■ Problem details ■
Every record below must be copied exactly, with images dropped.
※
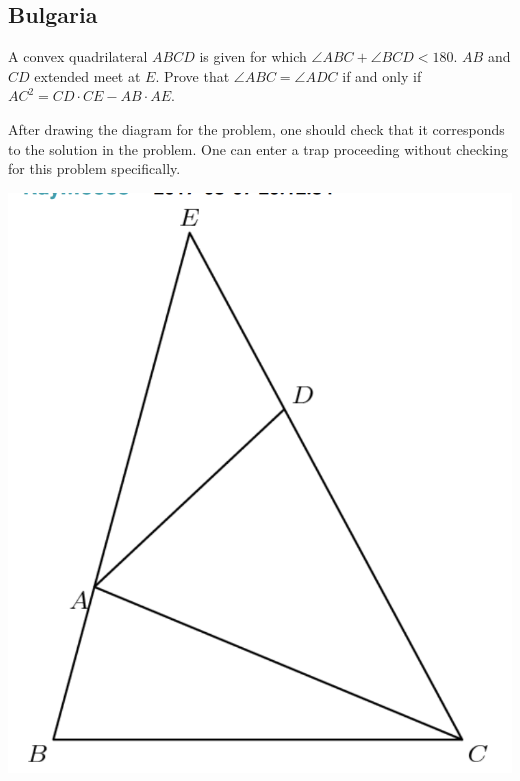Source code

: \documentclass[12pt]{scrartcl}
\newcommand{\<}{\langle}
\renewcommand{\>}{\rangle}
\begin{document}
\subsection{Bulgaria}
\begin{Prob}[Bulgaria] A convex quadrilateral $ABCD$ is given for which $\angle ABC + \angle BCD < 180$.  $AB$ and $CD$ extended meet at $E$.  Prove that $\angle ABC = \angle ADC$ if and only if $AC^2= CD \cdot CE - AB \cdot AE$.
\end{Prob} 
\begin{remark} After drawing the diagram for the problem, one should check that it corresponds to the solution in the problem.  One can enter a trap proceeding without checking for this problem specifically.
\end{remark}
\begin{center}
\includegraphics[scale=0.4]{graphics/p2-3.png}
\end{center}
\end{document}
※
■ Solution to this exercise ■
Source code

: \documentclass[12pt]{scrartcl}
\newcommand{\<}{\langle}
\renewcommand{\>}{\rangle}
\begin{document}
\subsection{Bulgaria}
\begin{Prob}[Bulgaria] A convex quadrilateral $ABCD$ is given for which $\angle ABC + \angle BCD < 180$.  $AB$ and $CD$ extended meet at $E$.  Prove that $\angle ABC = \angle ADC$ if and only if $AC^2= CD \cdot CE - AB \cdot AE$.
\end{Prob} 
\begin{remark} After drawing the diagram for the problem, one should check that it corresponds to the solution in the problem.  One can enter a trap proceeding without checking for this problem specifically.
\end{remark}
\begin{center}
\includegraphics[scale=0.4]{graphics/p2-3.png}
\end{center}
\end{document}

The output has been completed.